Olney on Puig:
In the midst of an exhibition game in Arizona, the Texas Rangers ran a pickoff play with Yasiel Puig at second base, successfully. Puig jogged back to the dugout, head down, and what he did not do was go to the end of the bench and emotionally barricade himself from any of the team's staffers.
What Puig did do was go directly to Dave Roberts, put a hand on the shoulder of the new Los Angeles Dodgers manager and tell him, in so many words: That was my fault, and it'll never happen again.
Given all that has transpired in Puig's career, with the baserunning and the fielding and the clubhouse mistakes mixed in with the power and the speed, nobody will ever hold Puig to the impossible standard he set for himself in that moment with Roberts. But it was one indication for those around him, among others, that Puig is clearly trying to evolve as a player and a teammate. He has established a beachhead of change, and time will tell whether this is all temporary and whether Puig will revert to doing the stuff that has bothered others in the clubhouse, including former manager Don Mattingly.
Puig is trying, reaching out to others around him to ask how he can get better. He took to heart his first meeting with Roberts, who initially said this: "Tell me about your family."
The second topic Roberts raised, after family, was accountability, and Roberts talked about how the manager needed to be accountable to his players, and how the players needed to be accountable to their peers. It wasn't long after that that a throw got past first base in an exhibition and Roberts saw Puig hustling to be exactly where he should be, backing up the play, intercepting the ball and preventing the runner from taking more bases.
Teammates have seen him dig into his preparation with new hitting coach Turner Ward and focus in his at-bats early this season in a way he didn't in 2014 or '15. Opposing pitchers feasted on Puig the past couple of years by repeating the same pattern: Get ahead in the count, then coax him to chase pitches out of the zone, which he did time and again.

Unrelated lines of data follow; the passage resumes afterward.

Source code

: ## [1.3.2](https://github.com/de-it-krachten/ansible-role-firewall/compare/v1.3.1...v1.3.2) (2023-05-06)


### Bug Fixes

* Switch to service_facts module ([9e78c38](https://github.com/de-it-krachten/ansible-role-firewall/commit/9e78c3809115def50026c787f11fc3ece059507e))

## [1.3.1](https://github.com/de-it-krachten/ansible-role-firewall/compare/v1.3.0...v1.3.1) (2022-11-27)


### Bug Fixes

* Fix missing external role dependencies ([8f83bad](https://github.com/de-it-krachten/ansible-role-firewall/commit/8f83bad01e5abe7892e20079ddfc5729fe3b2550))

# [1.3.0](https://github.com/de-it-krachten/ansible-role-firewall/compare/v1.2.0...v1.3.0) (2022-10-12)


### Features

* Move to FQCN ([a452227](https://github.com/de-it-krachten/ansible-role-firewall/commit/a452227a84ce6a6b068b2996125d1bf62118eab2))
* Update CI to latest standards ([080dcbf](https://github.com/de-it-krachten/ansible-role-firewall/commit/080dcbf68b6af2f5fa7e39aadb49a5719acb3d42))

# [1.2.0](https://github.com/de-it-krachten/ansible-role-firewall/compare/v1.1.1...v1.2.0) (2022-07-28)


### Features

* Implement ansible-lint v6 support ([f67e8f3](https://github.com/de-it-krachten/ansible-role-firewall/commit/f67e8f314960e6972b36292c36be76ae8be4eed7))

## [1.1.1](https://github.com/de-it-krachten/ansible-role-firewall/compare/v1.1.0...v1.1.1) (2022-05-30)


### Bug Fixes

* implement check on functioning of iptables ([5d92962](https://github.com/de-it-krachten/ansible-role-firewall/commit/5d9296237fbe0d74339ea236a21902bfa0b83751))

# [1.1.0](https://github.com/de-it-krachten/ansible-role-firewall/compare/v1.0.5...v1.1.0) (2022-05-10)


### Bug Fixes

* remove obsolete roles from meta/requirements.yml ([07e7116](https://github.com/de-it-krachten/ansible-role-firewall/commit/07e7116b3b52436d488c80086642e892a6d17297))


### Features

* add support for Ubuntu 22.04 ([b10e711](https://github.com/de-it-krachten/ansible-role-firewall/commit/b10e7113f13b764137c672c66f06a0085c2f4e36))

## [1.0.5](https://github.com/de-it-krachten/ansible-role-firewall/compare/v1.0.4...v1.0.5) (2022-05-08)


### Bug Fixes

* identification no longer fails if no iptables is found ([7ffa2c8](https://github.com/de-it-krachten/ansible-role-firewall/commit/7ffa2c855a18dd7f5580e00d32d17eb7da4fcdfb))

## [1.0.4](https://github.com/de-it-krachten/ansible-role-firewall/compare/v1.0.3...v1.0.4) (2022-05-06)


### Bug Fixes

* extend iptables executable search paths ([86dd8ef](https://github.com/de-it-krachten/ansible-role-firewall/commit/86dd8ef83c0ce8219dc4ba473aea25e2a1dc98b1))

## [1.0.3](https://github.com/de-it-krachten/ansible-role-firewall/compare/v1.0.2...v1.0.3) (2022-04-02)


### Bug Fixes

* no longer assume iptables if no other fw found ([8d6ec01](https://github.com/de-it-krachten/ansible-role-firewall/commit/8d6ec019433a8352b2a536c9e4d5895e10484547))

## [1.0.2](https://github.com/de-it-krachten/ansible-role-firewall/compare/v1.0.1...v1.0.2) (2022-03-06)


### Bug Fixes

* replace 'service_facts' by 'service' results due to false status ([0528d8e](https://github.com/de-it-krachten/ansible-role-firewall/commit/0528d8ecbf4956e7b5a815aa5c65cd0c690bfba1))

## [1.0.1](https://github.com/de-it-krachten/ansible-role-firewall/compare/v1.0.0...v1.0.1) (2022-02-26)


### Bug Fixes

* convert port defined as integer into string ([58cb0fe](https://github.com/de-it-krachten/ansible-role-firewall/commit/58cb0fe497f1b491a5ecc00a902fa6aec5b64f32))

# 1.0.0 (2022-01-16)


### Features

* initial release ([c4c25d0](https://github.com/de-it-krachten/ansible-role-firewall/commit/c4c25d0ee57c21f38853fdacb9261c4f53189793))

For teammates, it was like watching a sibling ignore his chores of taking out the trash every day. Puig had 94 plate appearances in 2015 in which he fell into a 1-2 count (one ball, two strikes), and thereafter he batted .187 with three walks and three extra-base hits, whiffing in almost 40 percent of his at-bats.
In Monday's opener, Puig fell behind in the count 1-2 in two plate appearances -- and drew a walk and clubbed a triple. On Tuesday, the same thing happened: a walk and a triple after he fell to a 1-2 count. In the first two games of the 2016 season, Puig almost matched his entire walk and extra-base production on that count for all of last year.
His teammates see him working hard; they see the effort; they see the change. There are more tests to come, for him and them. He must handle his early success. He must handle failure. He must continue to show up on time, keep putting in his work.
But it's a start, a good start. Yasiel Puig has had a great spring, says his manager.